### [Problem]
Return exactly those lines of the material below that fall between the line holding "# Running end-to-end tests" and the line holding "end-to-end testing capabilities.", inclusive.

┏━━

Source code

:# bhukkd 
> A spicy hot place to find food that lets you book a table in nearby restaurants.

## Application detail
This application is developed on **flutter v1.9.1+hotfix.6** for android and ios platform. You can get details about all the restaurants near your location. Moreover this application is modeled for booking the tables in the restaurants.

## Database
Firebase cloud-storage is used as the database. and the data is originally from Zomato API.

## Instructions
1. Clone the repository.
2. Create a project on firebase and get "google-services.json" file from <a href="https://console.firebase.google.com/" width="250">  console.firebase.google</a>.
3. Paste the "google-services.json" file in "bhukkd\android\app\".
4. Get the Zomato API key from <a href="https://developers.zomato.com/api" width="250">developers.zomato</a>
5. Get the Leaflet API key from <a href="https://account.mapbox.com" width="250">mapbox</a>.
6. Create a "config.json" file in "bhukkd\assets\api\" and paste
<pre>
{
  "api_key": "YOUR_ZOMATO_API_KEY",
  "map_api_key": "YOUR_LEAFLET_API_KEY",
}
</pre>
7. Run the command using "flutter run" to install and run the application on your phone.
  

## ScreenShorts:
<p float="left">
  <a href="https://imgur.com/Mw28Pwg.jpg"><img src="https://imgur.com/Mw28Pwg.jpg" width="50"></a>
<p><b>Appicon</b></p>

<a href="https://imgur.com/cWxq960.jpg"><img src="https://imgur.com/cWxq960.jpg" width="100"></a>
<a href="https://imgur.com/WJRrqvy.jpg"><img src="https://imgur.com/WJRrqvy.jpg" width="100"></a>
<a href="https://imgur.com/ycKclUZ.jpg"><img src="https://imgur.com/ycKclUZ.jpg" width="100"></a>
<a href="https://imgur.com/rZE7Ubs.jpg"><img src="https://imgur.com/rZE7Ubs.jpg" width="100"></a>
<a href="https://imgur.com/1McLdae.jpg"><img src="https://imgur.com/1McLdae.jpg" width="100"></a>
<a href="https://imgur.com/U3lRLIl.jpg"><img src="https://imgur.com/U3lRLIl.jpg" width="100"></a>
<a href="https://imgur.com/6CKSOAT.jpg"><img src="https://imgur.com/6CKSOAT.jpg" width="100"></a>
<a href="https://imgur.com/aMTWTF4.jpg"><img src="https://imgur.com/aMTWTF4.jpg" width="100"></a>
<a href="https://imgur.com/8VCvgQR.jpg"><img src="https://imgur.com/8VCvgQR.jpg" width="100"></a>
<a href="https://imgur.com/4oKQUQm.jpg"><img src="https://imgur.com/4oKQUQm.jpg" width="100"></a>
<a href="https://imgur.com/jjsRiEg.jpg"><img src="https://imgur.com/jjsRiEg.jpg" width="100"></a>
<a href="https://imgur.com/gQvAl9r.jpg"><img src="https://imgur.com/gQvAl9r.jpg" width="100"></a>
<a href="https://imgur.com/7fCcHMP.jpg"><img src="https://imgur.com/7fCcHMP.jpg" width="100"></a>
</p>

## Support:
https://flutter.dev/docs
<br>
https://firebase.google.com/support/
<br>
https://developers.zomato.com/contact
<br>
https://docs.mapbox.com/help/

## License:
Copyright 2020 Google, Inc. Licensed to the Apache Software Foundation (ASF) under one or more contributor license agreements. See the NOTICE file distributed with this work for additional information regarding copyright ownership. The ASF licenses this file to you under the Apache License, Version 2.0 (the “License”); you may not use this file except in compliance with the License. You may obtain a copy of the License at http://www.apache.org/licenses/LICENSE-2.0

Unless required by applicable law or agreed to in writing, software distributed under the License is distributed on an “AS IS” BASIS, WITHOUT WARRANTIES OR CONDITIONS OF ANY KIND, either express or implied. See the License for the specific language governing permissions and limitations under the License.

┗━━
┏━━

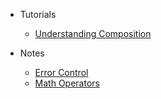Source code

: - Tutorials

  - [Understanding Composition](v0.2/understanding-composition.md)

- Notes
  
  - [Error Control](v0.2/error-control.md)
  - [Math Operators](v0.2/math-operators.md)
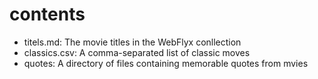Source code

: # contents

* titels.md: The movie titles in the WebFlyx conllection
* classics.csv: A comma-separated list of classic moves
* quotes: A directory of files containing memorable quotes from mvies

┗━━
┏━━

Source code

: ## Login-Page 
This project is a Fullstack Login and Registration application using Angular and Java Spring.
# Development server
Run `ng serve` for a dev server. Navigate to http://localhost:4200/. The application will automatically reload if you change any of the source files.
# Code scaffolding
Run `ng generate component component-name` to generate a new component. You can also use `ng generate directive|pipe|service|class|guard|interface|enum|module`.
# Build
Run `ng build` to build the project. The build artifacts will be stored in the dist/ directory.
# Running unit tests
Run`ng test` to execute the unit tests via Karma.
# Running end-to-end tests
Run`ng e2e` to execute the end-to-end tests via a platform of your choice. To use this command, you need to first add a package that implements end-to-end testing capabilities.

┗━━

### [Answer section]
# Running end-to-end tests
Run`ng e2e` to execute the end-to-end tests via a platform of your choice. To use this command, you need to first add a package that implements end-to-end testing capabilities.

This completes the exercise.